Unidentified Man #1: Good luck, Sarge.

Mr. JOHN WAYNE: (As Sergeant John M. Stryker) Charlie, give me a hand here!

(Soundbite of gunfire)

SIEVERS: Real men were dying real deaths by the thousands and there were limits on what people at home could bear to see. More recent war movies, like "Saving Private Ryan," are about as graphic as anyone could hope or fear.

(Soundbite of "Saving Private Ryan")

Unidentified Man #2: I'll see you on the beach!

SIEVERS: The newer movies are separated from the wars they depicted by years. How long after the pain of war subsides does watching a realistic show about war become a way to spend an evening? We're about to find out, with a new TV series on the Iraq War, "Over There."

(Soundbite of "Over There")

Unidentified Man #3: Get the hell down!

(Soundbite of gunfire)

Unidentified Man #4: I think somebody maybe got shot up there, sir.

SIEVERS: Will the American public, increasingly disenchanted with the war in Iraq, want to see a fictional account, when they don't seem to want to watch the real thing on the news?

When I was producing "Nightline" on ABC, we decided to cover Iraq every night, and the ratings plummeted. Many news organizations are devoting less attention to events in Iraq. After years of war, how do you distinguish between one bombing and another? When we wanted to honor those who had died in Iraq by reading their names and showing their pictures on "Nightline," we were criticized for making a political statement. All we wanted to do was remind people that real men and women were dying.

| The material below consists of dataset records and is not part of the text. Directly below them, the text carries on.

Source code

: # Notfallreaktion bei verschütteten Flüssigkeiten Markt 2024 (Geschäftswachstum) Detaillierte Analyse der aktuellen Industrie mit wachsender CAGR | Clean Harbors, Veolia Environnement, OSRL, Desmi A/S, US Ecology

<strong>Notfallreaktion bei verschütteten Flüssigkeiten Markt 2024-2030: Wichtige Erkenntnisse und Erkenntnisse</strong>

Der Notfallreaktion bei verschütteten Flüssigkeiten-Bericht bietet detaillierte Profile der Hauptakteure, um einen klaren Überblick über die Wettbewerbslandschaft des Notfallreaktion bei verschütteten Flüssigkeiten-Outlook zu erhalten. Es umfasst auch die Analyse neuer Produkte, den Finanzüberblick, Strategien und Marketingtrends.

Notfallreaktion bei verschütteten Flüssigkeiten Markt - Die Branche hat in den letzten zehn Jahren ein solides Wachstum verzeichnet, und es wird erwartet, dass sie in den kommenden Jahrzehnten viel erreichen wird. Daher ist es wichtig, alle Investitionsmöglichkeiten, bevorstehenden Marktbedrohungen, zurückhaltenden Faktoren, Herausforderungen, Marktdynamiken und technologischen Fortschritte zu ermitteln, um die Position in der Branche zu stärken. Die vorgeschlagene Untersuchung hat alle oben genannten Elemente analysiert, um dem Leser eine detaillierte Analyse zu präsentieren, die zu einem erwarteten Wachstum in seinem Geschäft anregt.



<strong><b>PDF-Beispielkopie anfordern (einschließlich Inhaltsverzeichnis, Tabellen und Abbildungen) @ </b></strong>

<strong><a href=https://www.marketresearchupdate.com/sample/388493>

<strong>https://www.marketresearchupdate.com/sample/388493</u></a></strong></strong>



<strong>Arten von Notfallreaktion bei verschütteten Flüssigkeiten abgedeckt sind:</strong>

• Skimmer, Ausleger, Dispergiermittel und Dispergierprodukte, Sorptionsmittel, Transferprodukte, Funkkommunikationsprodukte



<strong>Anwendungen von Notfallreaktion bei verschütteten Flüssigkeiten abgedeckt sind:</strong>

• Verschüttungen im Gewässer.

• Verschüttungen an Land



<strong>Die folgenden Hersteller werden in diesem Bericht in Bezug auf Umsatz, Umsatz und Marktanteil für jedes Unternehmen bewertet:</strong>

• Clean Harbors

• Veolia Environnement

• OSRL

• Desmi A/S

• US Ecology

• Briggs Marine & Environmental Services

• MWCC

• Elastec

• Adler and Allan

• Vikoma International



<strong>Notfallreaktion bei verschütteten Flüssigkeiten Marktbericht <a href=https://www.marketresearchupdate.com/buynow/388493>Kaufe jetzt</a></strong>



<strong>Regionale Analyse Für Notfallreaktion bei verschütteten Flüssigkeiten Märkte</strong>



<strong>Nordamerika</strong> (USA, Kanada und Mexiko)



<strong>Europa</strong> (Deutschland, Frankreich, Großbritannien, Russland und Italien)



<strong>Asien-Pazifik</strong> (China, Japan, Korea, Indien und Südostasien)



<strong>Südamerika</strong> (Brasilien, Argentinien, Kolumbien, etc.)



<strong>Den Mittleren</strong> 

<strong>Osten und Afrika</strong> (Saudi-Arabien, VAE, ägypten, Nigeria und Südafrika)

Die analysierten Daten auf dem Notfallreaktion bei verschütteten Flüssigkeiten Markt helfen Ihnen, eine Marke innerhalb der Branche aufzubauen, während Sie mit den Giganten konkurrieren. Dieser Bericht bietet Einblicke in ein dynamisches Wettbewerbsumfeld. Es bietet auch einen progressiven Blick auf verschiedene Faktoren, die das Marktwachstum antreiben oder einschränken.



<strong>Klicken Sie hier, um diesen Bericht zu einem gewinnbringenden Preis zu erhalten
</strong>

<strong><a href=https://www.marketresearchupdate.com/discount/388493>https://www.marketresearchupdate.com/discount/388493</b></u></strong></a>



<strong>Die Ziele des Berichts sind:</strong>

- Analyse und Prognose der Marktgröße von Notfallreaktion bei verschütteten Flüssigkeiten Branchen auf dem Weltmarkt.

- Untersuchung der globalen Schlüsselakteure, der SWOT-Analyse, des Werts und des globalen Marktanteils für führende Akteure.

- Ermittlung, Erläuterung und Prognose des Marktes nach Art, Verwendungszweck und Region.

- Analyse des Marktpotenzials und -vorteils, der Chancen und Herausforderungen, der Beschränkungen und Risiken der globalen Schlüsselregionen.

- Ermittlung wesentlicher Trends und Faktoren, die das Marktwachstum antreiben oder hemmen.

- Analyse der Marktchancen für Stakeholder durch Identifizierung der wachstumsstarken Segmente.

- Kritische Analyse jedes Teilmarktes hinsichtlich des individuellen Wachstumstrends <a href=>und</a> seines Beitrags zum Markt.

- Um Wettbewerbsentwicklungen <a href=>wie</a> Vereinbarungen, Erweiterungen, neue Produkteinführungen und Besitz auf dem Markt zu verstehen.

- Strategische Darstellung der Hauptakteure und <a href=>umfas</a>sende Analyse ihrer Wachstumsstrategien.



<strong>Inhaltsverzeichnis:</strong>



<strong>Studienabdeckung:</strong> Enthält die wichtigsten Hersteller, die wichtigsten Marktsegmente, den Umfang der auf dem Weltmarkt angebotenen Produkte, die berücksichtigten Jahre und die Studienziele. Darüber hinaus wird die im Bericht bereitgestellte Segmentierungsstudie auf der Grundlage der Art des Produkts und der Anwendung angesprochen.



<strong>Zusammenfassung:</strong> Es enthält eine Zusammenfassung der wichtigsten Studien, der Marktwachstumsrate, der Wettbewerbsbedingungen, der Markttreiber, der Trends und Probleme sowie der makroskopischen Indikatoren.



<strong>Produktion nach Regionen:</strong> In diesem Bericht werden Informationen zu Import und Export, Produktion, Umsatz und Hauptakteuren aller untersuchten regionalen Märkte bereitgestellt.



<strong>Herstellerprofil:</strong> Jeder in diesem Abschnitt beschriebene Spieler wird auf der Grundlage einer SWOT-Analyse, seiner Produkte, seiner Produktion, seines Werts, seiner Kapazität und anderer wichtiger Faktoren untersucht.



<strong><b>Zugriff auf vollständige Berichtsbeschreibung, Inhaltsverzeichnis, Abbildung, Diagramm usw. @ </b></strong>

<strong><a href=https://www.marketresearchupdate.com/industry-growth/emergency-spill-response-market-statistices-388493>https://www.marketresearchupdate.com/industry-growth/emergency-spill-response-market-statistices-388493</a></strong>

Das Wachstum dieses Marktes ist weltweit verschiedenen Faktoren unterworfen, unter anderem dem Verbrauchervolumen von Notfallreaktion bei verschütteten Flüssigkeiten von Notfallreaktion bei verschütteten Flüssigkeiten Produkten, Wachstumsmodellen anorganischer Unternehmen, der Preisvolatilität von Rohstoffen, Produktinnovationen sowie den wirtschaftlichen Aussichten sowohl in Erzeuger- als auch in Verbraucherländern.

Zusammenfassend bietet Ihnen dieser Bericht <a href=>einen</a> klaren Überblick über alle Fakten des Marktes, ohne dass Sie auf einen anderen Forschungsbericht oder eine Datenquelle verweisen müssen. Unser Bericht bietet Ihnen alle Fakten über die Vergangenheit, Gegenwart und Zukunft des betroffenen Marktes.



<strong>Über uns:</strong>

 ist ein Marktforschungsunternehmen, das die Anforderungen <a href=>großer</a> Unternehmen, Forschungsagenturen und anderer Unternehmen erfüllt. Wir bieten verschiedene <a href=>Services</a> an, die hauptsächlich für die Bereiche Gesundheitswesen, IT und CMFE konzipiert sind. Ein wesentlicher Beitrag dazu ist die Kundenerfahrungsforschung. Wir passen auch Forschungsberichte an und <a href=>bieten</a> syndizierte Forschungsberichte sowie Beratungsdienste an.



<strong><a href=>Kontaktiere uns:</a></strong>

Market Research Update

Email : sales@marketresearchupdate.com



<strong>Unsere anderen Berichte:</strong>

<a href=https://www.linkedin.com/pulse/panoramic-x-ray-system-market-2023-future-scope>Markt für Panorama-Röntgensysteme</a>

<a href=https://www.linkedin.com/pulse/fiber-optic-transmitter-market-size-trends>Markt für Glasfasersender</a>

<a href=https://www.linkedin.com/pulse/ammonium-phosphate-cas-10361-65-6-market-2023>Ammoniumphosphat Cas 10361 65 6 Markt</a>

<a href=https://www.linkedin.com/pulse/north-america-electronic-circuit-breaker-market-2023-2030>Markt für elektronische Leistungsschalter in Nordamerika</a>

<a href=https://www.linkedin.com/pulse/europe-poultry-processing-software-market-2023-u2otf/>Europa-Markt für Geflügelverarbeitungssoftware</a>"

In the first episode of "Over There," a soldier leaving for Iraq makes one last phone call.

(Soundbite of "Over There")

Unidentified Woman: I've seen those faces on "Nightline." And I said, `Goddamn, girl, that's me.'

SIEVERS: Talk about blurring the line between fiction and reality: A real show about real deaths in a real war is being used by a fictional show about that same real war.

Novelist Tim O'Brien, in his excellent book about Vietnam, "The Things They Carried," asks whether a fictional account can be truer to a story than a factual account. Fiction can add some gray to the black and white of journalism. The soldiers on the evening news are virtually identical figures, indistinguishable in their armor and helmets. "Over There," the fictional account, shows them as individuals. It shows what most news coverage doesn't, the sheer terror, the anger and adrenaline rush on the faces of men and women fighting for their lives.

"Over There" follows a character who is maimed by a roadside bomb and shows how the incident affects so many people for the rest of their lives. It reminds all of us that the men and women beneath the bulky body armor and helmets have lives and families and histories and dreams that for some will never come true. And maybe that's what we've been missing in our coverage of the war. Maybe that's why it's so easy for so many people to turn away from the real thing.

Seventeen hundred American soldiers are dead, thousands more wounded. Thousands of Iraqis have died. Do we shut it out because the rising toll is just too much to bear? I don't think we have that right. Any reminder, fictional or factual, deserves our attention. Otherwise, we run the risk of becoming as blase about death as that young gang member in Los Angeles.

INSKEEP: Leroy Sievers is a journalist based in Washington. You can find scenes from "Over There" at npr.org.